Fig. 13.8.4 shows a Faster R-CNN model. Compared to Fast R-CNN, Faster R-CNN only changes the method for generating proposed regions from selective search to region proposal network. The other parts of the model remain unchanged. The detailed region proposal network computation process is described below:
We use a \(3\times 3\) convolutional layer with a padding of 1 to transform the CNN output and set the number of output channels to \(c\). This way, each element in the feature map the CNN extracts from the image is a new feature with a length of \(c\).
We use each element in the feature map as a center to generate multiple anchor boxes of different sizes and aspect ratios and then label them.
We use the features of the elements of length \(c\) at the center on the anchor boxes to predict the binary category (object or background) and bounding box for their respective anchor boxes.
Then, we use non-maximum suppression to remove similar bounding box results that correspond to category predictions of “object”. Finally, we output the predicted bounding boxes as the proposed regions required by the RoI pooling layer.
It is worth noting that, as a part of the Faster R-CNN model, the region proposal network is trained together with the rest of the model. In addition, the Faster R-CNN object functions include the category and bounding box predictions in object detection, as well as the binary category and bounding box predictions for the anchor boxes in the region proposal network. Finally, the region proposal network can learn how to generate high-quality proposed regions, which reduces the number of proposed regions while maintaining the precision of object detection.
13.8.4. Mask R-CNN¶
If training data is labeled with the pixel-level positions of each object in an image, a Mask R-CNN model can effectively use these detailed labels to further improve the precision of object detection.

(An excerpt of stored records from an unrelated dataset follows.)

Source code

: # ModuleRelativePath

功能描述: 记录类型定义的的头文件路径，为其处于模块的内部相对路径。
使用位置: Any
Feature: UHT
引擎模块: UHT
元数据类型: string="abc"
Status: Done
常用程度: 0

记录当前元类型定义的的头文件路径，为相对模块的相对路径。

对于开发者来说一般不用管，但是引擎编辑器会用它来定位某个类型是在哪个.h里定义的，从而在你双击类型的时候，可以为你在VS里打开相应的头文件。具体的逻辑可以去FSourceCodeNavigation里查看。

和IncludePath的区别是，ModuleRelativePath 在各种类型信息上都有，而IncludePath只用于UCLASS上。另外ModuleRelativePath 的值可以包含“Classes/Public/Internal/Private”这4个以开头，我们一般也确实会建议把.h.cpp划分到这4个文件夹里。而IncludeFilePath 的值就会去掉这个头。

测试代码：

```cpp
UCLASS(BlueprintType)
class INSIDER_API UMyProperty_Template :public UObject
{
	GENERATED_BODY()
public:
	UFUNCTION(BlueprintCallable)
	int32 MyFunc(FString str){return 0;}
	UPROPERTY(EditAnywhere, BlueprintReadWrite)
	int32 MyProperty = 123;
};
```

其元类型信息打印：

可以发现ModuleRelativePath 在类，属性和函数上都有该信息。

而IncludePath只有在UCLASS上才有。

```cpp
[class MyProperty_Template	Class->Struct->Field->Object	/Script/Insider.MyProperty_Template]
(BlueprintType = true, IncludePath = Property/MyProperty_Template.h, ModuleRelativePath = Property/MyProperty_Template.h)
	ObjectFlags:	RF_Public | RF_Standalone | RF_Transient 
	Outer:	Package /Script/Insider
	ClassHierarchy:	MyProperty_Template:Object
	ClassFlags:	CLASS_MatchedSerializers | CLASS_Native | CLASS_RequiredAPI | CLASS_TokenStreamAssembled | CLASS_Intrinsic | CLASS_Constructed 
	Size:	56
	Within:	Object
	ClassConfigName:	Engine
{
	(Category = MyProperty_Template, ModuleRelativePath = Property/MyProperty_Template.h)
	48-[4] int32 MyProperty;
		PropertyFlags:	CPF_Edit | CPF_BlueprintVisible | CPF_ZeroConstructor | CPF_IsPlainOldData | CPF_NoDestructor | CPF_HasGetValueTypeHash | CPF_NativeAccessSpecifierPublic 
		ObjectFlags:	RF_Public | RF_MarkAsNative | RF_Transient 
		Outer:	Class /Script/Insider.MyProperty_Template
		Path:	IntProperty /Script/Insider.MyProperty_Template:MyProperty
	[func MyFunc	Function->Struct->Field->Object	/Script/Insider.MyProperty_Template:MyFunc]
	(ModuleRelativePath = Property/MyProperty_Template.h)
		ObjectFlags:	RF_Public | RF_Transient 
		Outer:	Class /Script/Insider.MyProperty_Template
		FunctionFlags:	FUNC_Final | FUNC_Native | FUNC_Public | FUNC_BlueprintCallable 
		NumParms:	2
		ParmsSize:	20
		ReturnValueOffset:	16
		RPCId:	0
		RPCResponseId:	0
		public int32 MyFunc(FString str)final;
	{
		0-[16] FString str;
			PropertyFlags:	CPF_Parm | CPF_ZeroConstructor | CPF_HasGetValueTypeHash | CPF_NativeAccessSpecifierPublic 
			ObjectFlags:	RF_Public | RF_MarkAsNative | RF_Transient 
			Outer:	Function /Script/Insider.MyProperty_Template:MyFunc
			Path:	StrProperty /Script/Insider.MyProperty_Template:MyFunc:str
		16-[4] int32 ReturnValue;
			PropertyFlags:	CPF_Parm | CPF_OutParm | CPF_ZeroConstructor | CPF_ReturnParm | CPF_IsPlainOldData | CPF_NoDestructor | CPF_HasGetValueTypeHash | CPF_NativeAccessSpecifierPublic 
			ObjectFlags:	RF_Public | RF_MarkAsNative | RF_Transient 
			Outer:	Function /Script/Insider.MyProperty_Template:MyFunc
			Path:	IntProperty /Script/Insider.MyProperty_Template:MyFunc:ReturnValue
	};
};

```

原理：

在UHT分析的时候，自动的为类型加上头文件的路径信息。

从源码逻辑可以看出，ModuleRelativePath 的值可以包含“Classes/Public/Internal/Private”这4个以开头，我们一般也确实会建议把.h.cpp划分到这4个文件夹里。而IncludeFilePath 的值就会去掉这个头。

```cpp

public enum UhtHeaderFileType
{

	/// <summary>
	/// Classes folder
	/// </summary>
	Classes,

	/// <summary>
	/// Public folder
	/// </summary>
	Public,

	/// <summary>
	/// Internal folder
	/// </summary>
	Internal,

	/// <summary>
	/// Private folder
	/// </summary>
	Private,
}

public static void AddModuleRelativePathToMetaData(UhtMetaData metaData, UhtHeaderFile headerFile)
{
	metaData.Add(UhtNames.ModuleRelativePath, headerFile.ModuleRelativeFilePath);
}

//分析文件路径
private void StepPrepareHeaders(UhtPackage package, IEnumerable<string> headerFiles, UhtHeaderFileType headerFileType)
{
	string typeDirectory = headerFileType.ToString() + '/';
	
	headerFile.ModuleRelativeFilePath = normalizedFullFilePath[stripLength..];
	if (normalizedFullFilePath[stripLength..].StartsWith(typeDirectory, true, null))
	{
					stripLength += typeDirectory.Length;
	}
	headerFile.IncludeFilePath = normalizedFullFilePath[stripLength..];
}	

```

As shown in Fig. 13.8.5, Mask R-CNN is a modification to the Faster R-CNN model. Mask R-CNN models replace the RoI pooling layer with an RoI alignment layer. This allows the use of bilinear interpolation to retain spatial information on feature maps, making Mask R-CNN better suited for pixel-level predictions. The RoI alignment layer outputs feature maps of the same shape for all RoIs. This not only predicts the categories and bounding boxes of RoIs, but allows us to use an additional fully convolutional network to predict the pixel-level positions of objects. We will describe how to use fully convolutional networks to predict pixel-level semantics in images later in this chapter.
An R-CNN model selects several proposed regions and uses a CNN to perform forward computation and extract the features from each proposed region. It then uses these features to predict the categories and bounding boxes of proposed regions.
Fast R-CNN improves on the R-CNN by only performing CNN forward computation on the image as a whole. It introduces an RoI pooling layer to extract features of the same shape from RoIs of different shapes.
Faster R-CNN replaces the selective search used in Fast R-CNN with a region proposal network. This reduces the number of proposed regions generated, while ensuring precise object detection.
Mask R-CNN uses the same basic structure as Faster R-CNN, but adds a fully convolution layer to help locate objects at the pixel level and further improve the precision of object detection.